Genetic Influences on the Overlap Between Low IQ and Antisocial Behavior in Young Children
The well-documented relation between the phenotypes of low IQ and childhood antisocial behavior could be explained by either common genetic influences or environmental influences. These competing explanations were examined through use of the Environmental Risk Longitudinal Twin Study 1994–1995 cohort (Moffitt & the E-Risk Study Team, 2002) of 1,116 twin pairs and their families. Children’s IQ was assessed via individual testing at age 5 years. Mothers and teachers reported on children’s antisocial behavior at ages 5 and 7 years. Low IQ was related to antisocial behavior at age 5 years and predicted relatively higher antisocial behavior scores at age 7 years when antisocial behavior at age 5 years was controlled. This association was significantly stronger among boys than among girls. Genetic influences common to both phenotypes explained 100% of the low IQ–antisocial behavior relation in boys. Findings suggest that specific candidate genes and neurobiological processes should be tested in relation to both phenotypes.
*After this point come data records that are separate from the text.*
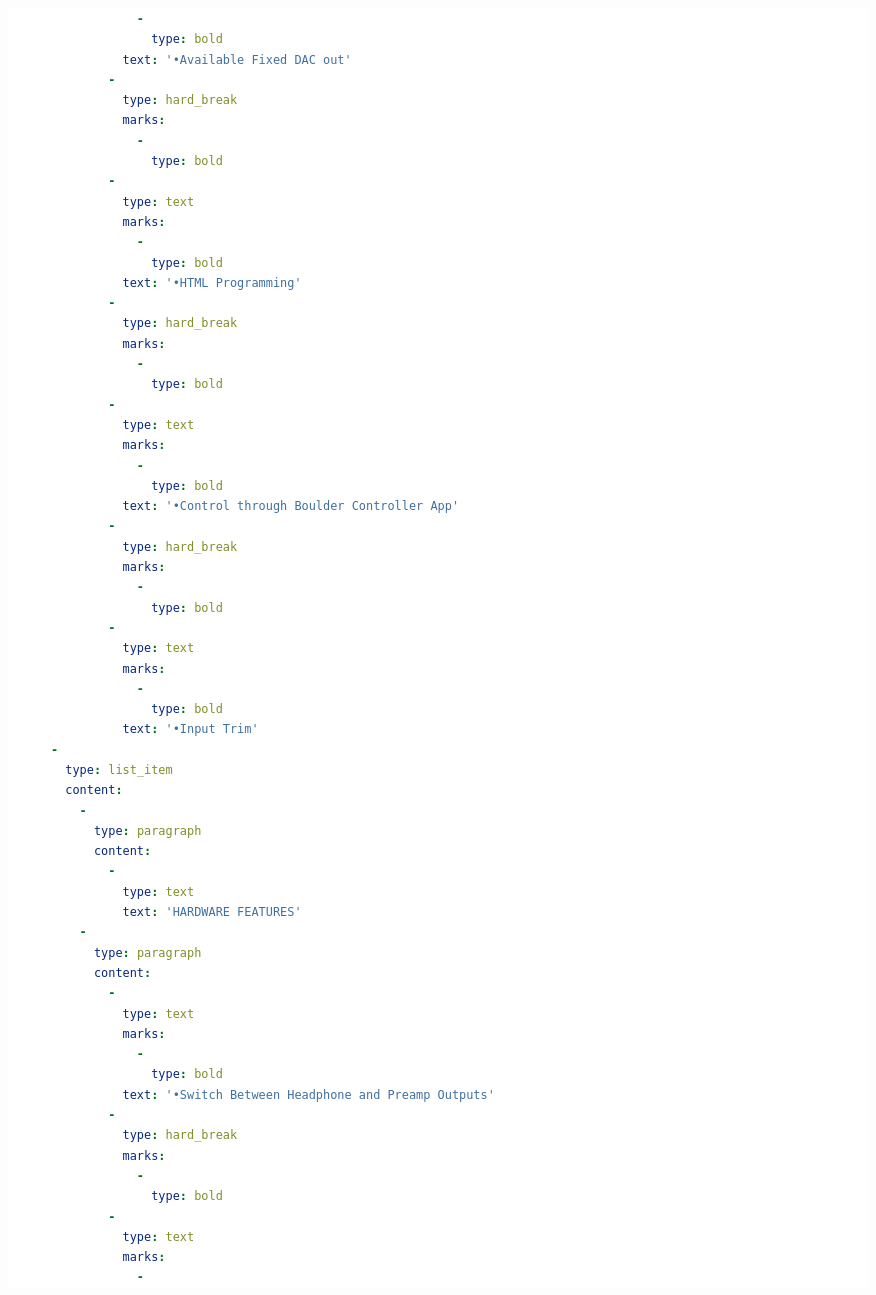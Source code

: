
 ```yaml
                  -
                    type: bold
                text: '•Available Fixed DAC out'
              -
                type: hard_break
                marks:
                  -
                    type: bold
              -
                type: text
                marks:
                  -
                    type: bold
                text: '•HTML Programming'
              -
                type: hard_break
                marks:
                  -
                    type: bold
              -
                type: text
                marks:
                  -
                    type: bold
                text: '•Control through Boulder Controller App'
              -
                type: hard_break
                marks:
                  -
                    type: bold
              -
                type: text
                marks:
                  -
                    type: bold
                text: '•Input Trim'
      -
        type: list_item
        content:
          -
            type: paragraph
            content:
              -
                type: text
                text: 'HARDWARE FEATURES'
          -
            type: paragraph
            content:
              -
                type: text
                marks:
                  -
                    type: bold
                text: '•Switch Between Headphone and Preamp Outputs'
              -
                type: hard_break
                marks:
                  -
                    type: bold
              -
                type: text
                marks:
                  -
```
Remembering the outrage the last time I posted material of this nature, I shall stick to snipping the more interesting bits of text out and not add my own comments.
The exclusion of children who received a diagnosis of ADHD had no effect on our findings regarding the gender difference in the strength of the association between low IQ and antisocial behavior.
Furthermore, it is important to note that once children with ADHD diagnoses were excluded from the sample, the low IQ–antisocial behavior correlation in girls was attenuated to almost nonsignificance. These findings suggest that the low IQ–antisocial behavior relation in girls is largely an artifact of comorbid ADHD.
The population prevalence of early-onset antisocial behavior that is life-course persistent is low (5% among men, less than 1% among women); however, these individuals account for more than their share of crime (Robins, 1966). Low IQ predicts the chronicity of antisocial behavior (Lahey et al., 1995); therefore, the children in our study who are boys, have low IQs, and have high levels of early antisocial behavior are at high risk for becoming life-course persistent antisocial individuals. This antisocial subtype is at the highest risk for myriad negative outcomes in adulthood, including mental health problems, substance dependence, financial problems, drug-related violent crime, and violence against women and children (Moffitt, Caspi, Harrington, & Milne, 2002). Genetic influences on IQ and antisocial behavior suggest that the parents of these vulnerable children are also likely to have low IQ and to be antisocial. Such parents are at risk for creating family environments that aggravate rather than ameliorate their children’s vulnerabilities. Thus, the families of young boys with low IQ who exhibit high levels of antisocial behavior should be targeted for early intervention.
One of the pieces of info I picked up from this was that … The prevalence of this research diagnosis of ADHD was 8% (70% boys; 30% girls). Also that the genders scored the same for IQ. I can’t help wondering if the abscence of these lower IQ antisocial boys from school during their teen years might not be part of the reason for the occasional finds of slightly higher IQ’s in the boys- the misssing lower IQ males boost the male average (tucked away in specialist schools, or just absent due to truancy or abandoning school at an early age.
“Genetic influences common to both phenotypes explained 100% of the low IQ–antisocial behavior relation in boys.”
What does this mean?
The study also confuses me on two other fronts- how females, even when having low IQ’s, have far lower rates of antisocial behavior. And the claim that IQ is so strongly associated with ADHD. They cite this study: http://www3.interscience.wiley.com/journal/104549818/abstract?CRETRY=1&SRETRY=0
Yet googling ADHD IQ turns up the following:
“The population prevalence of early-onset antisocial behavior that is life-course persistent is low (5% among men, less than 1% among women); however, these individuals account for more than their share of crime (Robins, 1966). ”
But if life-course persistent anti-social behavior is so low, how can it be so heavily linked to IQ?